Belated Bid To Revive The Sick
Union minister of chemicals & fertilisers Ananth Kumar has declared 2015 as the Year of Active Pharmaceutical Ingredients. He has assured the pharma industry of appropriate steps to make India self-sufficient in bulk drugs. What warranted this move is the grim reality that over 90% of India’s bulk drug need is met through Chinese imports. This is surprising considering that India used to be the bulk drug capital of this part of the world just a couple of decades ago. If industry is to be believed, government policies, including strict cost-based pricing of bulk drugs for a very long period, is the prime culprit. It made manufacture of bulk drugs unviable and drove away private players into cheap import substitution. Government policies should help industrial growth, not stymie it.
— Joe C. Mathew
 
In Choppy Waters
Merchandise exports during March were valued at $23.9 billion, 21 per cent lower than $30.3 billion in March the previous year. On the other hand, services export in February 2015 stood at $14 billion, six per cent higher than $13 billion during the same month last year. On India’s trade balance front, merchandise trade has always resulted in deficit, while services trade has always given a surplus. The sharp fall in exports in March is yet another reminder that India cannot depend on merchandise exports alone to manage its trade deficit or increase its share in the global trade in the coming years. The services sector needs to be developed to its full potential.
— Joe C. Mathew
 
Gods To The Economy’s Rescue?
The Modi government’s decision to use gold stashed in temples , which otherwise would be locked for generations, to meet the insatiable demand for the yellow metal in the country, makes good economic sense. It could reduce gold imports, which accounted for over 28 per cent of India’s trade deficit in the year ended March 2013. If the government is able to persuade big temples to open their treasure boxes, it would reduce the country’s import bills significantly. Besides, temples would benefit from steady cash flows in the form of interest payments in lieu of the gold deposited. Emotions apart, this makes more practical sense for temples than sitting on piles of gold and doing nothing about it. Having said that, the government should come out with clear guidelines as to what vintage of gold could be deposited with the banks. Several ancient Indian temples claim to have offerings in gold that date back to over 500 years. Such artefacts — with enormous antique value — should be preserved at all cost. 
— Shailesh Menon
Not Giving Up Yet
The Nano has given Tata Motors its biggest highs and worst lows. When it was launched in 2010, it was touted as India’s Beetle. But things did not go as planned even after $1 billion was sunk into the project. Tata Motors was blamed for botching up its marketing strategy. Apparently, the company had erred in pitching the Nano brand at the middle class Indian family rather than the younger Indians. The upshot: the middle class disowned the car because it did not consider it an upgrade in their lives. Nano’s fate was sealed because it ignored a fickle generation. But Tata Motors has not given up on the Nano yet.
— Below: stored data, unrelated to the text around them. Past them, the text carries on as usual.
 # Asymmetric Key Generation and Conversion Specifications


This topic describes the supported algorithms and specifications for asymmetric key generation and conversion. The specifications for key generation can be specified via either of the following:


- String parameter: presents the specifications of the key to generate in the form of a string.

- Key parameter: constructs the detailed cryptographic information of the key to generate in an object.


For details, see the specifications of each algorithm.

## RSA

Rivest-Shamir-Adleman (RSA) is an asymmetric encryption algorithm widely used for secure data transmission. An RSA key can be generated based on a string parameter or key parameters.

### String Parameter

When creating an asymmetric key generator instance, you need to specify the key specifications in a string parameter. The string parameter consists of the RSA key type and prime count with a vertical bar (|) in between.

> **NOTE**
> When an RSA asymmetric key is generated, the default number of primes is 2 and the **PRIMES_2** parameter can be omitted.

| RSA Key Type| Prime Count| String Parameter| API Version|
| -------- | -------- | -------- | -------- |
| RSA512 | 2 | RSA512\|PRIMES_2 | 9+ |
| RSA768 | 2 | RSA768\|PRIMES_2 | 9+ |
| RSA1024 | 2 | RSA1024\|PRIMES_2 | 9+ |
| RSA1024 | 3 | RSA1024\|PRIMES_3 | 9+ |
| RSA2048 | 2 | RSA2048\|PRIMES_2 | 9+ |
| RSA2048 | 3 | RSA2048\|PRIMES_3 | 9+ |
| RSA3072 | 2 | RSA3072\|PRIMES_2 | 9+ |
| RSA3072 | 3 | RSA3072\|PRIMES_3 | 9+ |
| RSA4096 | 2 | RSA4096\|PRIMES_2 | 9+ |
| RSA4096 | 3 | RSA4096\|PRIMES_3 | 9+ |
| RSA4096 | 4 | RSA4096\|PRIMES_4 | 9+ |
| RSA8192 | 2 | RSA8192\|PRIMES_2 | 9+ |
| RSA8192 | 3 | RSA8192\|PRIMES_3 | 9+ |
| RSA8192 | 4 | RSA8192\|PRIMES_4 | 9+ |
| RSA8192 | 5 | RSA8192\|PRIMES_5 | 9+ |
It has decided to woo the millennials with a new generation Nano — geared with automated manual transmission, a bigger engine, and lots of telematic features. These are sure do away with the old blues, which had impacted sales. In the five years since its launch, the Nano has sold only 270,000 units as against the planned one million units. While the new marketing strategy will surely target the younger working Indian, it will take much more than that for the Nano to become a successful brand. It needs to prove that it can drive better than any other car in the market. Only then, will there be redemption for the Nano and its maker.